Aug 31 16:27:35.822: WiSM-Evt:dman_proc_keepalive_tmr_handler: keepalive timer expired for 2/1

Aug 31 16:27:35.822: WiSM-Evt:dman_proc_keepalive_tmr_handler: keepalive timer expired for 2/2

Aug 31 16:27:55.822: WiSM-Evt:dman_proc_keepalive_tmr_handler: keepalive timer expired for 2/1

Aug 31 16:27:55.822: WiSM-Evt:dman_proc_keepalive_tmr_handler: keepalive timer expired for 2/2

Aug 31 16:28:00.822: WiSM-Evt:dman_cntrl_db_search_by_mac: Found mac 68ef.bd30.58e2 for slot/port 2/2

Aug 31 16:28:00.822: WiSM-Evt:dman_reg_arp_added: cntrl 2/2 got an ip 172.20.1.179 68ef.bd30.58e2/68ef.bd30.58                            e2

Aug 31 16:28:00.822: WiSM-Evt:dman_cntrl_db_search_by_mac: Found mac 68ef.bd2f.2d22 for slot/port 2/1

Aug 31 16:28:00.822: WiSM-Evt:dman_reg_arp_added: cntrl 2/1 got an ip 172.20.1.178 68ef.bd2f.2d22/68ef.bd2f.2d                            22

Aug 31 16:28:15.822: WiSM-Evt:dman_proc_keepalive_tmr_handler: keepalive timer expired for 2/1

Aug 31 16:28:15.822: WiSM-Evt:dman_proc_keepalive_tmr_handler: keepalive timer expired for 2/2

Aug 31 16:28:35.822: WiSM-Evt:dman_proc_keepalive_tmr_handler: keepalive timer expired for 2/1

Aug 31 16:28:35.822: WiSM-Evt:dman_proc_keepalive_tmr_handler: keepalive timer expired for 2/2

Aug 31 16:28:40.818: WiSM-Evt:dman_cntrl_db_search_by_mac: Found mac 68ef.bd2f.2d22 for slot/port 2/1

Aug 31 16:28:40.818: WiSM-Evt:dman_reg_arp_added: cntrl 2/1 got an ip 172.20.1.178 68ef.bd2f.2d22/68ef.bd2f.2d22

Aug 31 16:28:40.822: WiSM-Evt:dman_cntrl_db_search_by_mac: Found mac 68ef.bd30.58e2 for slot/port 2/2

Aug 31 16:28:40.822: WiSM-Evt:dman_reg_arp_added: cntrl 2/2 got an ip 172.20.1.179 68ef.bd30.58e2/68ef.bd30.58e2

Aug 31 16:28:55.822: WiSM-Evt:dman_proc_keepalive_tmr_handler: keepalive timer expired for 2/1

Aug 31 16:28:55.822: WiSM-Evt:dman_proc_keepalive_tmr_handler: keepalive timer expired for 2/2

You are now describing a new problem (ie. a bigger problem, although this is most likely leading to the AP join failure symptoms).  Can you verify the following for your WiSM module.  This information is coming from the WiSM config and troubleshooting guide.

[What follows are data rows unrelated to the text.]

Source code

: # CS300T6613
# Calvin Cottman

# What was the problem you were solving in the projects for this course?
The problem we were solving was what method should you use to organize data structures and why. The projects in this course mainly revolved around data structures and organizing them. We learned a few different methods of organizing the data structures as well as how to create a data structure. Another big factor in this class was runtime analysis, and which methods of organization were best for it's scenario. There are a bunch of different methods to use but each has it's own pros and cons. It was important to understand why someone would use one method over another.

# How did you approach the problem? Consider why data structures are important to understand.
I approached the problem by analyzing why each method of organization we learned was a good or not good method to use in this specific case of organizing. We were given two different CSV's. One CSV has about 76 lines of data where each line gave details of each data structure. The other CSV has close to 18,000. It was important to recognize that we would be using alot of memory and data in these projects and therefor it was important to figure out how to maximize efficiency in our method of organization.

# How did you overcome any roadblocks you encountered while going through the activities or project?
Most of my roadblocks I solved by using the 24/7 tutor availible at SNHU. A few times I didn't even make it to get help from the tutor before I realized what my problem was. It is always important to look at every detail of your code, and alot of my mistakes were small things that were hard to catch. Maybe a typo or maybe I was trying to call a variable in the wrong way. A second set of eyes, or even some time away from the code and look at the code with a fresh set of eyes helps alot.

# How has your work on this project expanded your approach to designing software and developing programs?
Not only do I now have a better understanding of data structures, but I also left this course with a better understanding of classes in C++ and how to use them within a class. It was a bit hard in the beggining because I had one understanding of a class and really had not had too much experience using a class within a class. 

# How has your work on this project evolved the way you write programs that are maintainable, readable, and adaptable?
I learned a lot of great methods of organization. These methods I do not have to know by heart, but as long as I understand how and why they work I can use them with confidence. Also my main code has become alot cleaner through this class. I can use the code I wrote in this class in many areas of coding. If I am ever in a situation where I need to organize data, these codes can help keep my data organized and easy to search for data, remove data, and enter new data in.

http://www.cisco.com/en/US/products/hw/modules/ps2706/products_tech_note09186a00808330a9.shtml

Is the wism showing "Oper-Up" for both WLCs on this WiSM?

#sh wism status

Do you have your etherchannel load balancing configured properly for: src-dst-ip ?

#show etherchannel load balance

Are you etherchannel interfaces up and permitting traffic?

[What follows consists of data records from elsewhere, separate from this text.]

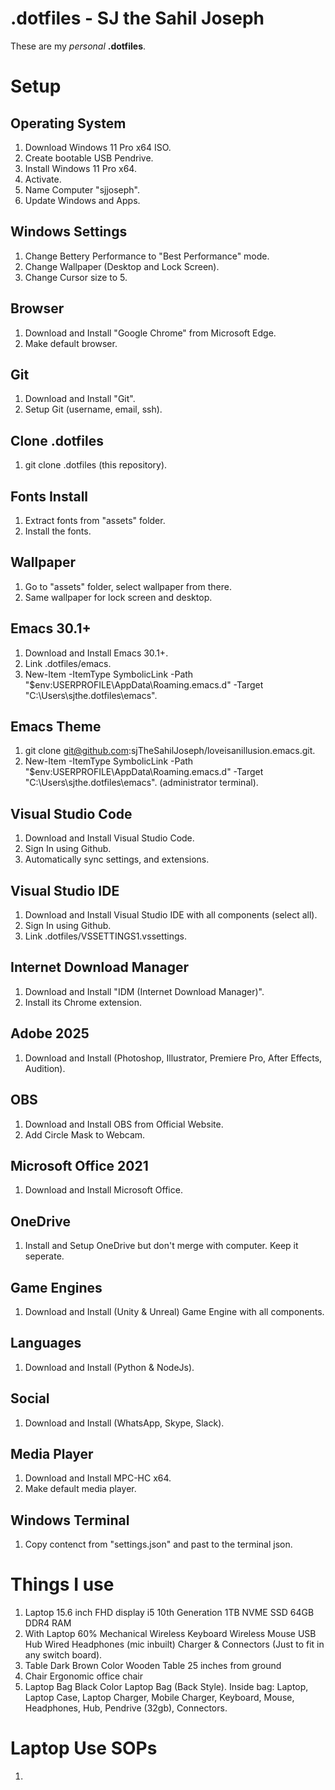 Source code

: 
# .dotfiles - SJ the Sahil Joseph
These are my *personal* __.dotfiles__.

# Setup

## Operating System
   1. Download Windows 11 Pro x64 ISO.
   2. Create bootable USB Pendrive.
   3. Install Windows 11 Pro x64.
   4. Activate.
   5. Name Computer "sjjoseph".
   6. Update Windows and Apps.

## Windows Settings
   1. Change Bettery Performance to "Best Performance" mode.
   2. Change Wallpaper (Desktop and Lock Screen).
   3. Change Cursor size to 5.

## Browser
   1. Download and Install "Google Chrome" from Microsoft Edge.
   2. Make default browser.

## Git
   1. Download and Install "Git".
   2. Setup Git (username, email, ssh).

## Clone .dotfiles
   1. git clone .dotfiles (this repository).

## Fonts Install
   1. Extract fonts from "assets" folder.
   2. Install the fonts.

## Wallpaper
   1. Go to "assets" folder, select wallpaper from there.
   2. Same wallpaper for lock screen and desktop.

## Emacs 30.1+
   1. Download and Install Emacs 30.1+.
   2. Link .dotfiles/emacs.
   3. New-Item -ItemType SymbolicLink -Path "$env:USERPROFILE\AppData\Roaming\.emacs.d" -Target "C:\Users\sjthe\.dotfiles\emacs".

## Emacs Theme
   1. git clone git@github.com:sjTheSahilJoseph/loveisanillusion.emacs.git.
   2. New-Item -ItemType SymbolicLink -Path "$env:USERPROFILE\AppData\Roaming\.emacs.d" -Target "C:\Users\sjthe\.dotfiles\emacs". (administrator terminal).

## Visual Studio Code
   1. Download and Install Visual Studio Code.
   2. Sign In using Github.
   3. Automatically sync settings, and extensions.

## Visual Studio IDE
   1. Download and Install Visual Studio IDE with all components (select all).
   2. Sign In using Github.
   3. Link .dotfiles/VSSETTINGS1.vssettings.
   
## Internet Download Manager
   1. Download and Install "IDM (Internet Download Manager)".
   2. Install its Chrome extension.

## Adobe 2025
   1. Download and Install (Photoshop, Illustrator, Premiere Pro, After Effects, Audition).

## OBS
   1. Download and Install OBS from Official Website.
   2. Add Circle Mask to Webcam.

## Microsoft Office 2021
   1. Download and Install Microsoft Office.

## OneDrive
   1. Install and Setup OneDrive but don't merge with computer. Keep it seperate.

## Game Engines
   1. Download and Install (Unity & Unreal) Game Engine with all components.

## Languages
   1. Download and Install (Python & NodeJs).

## Social
   1. Download and Install (WhatsApp, Skype, Slack).

## Media Player
   1. Download and Install MPC-HC x64.
   2. Make default media player.

## Windows Terminal
   1. Copy contenct from "settings.json" and past to the terminal json.

# Things I use
  1. Laptop
     15.6 inch FHD display
     i5 10th Generation
     1TB NVME SSD
     64GB DDR4 RAM
  2. With Laptop
     60% Mechanical Wireless Keyboard
     Wireless Mouse
     USB Hub
     Wired Headphones (mic inbuilt)
     Charger & Connectors (Just to fit in any switch board).
  3. Table
     Dark Brown Color Wooden Table
     25 inches from ground
  4. Chair
     Ergonomic office chair
  5. Laptop Bag
     Black Color Laptop Bag (Back Style).
     Inside bag:
            Laptop, Laptop Case, Laptop Charger, Mobile Charger, Keyboard, Mouse, Headphones, Hub, Pendrive (32gb), Connectors.

# Laptop Use SOPs
  1.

#show etherchannel summary

Also, form the WLC logs above

*fp_main_task: Aug 29 18:26:43.364: %SYSTEM-3-PASSWD_STORE_INTEGRITY_FAILED: passwd_store.c:470 Cannot retrieve secret from store -- integrity check failed.

Explanation    The system failed an integrity check. The secret might have been compromised.

Recommended Action    Reconfigure the secret for security reasons.

You might want to recreate your enable secret; I don't think this is applicable to your problem but should be addressed.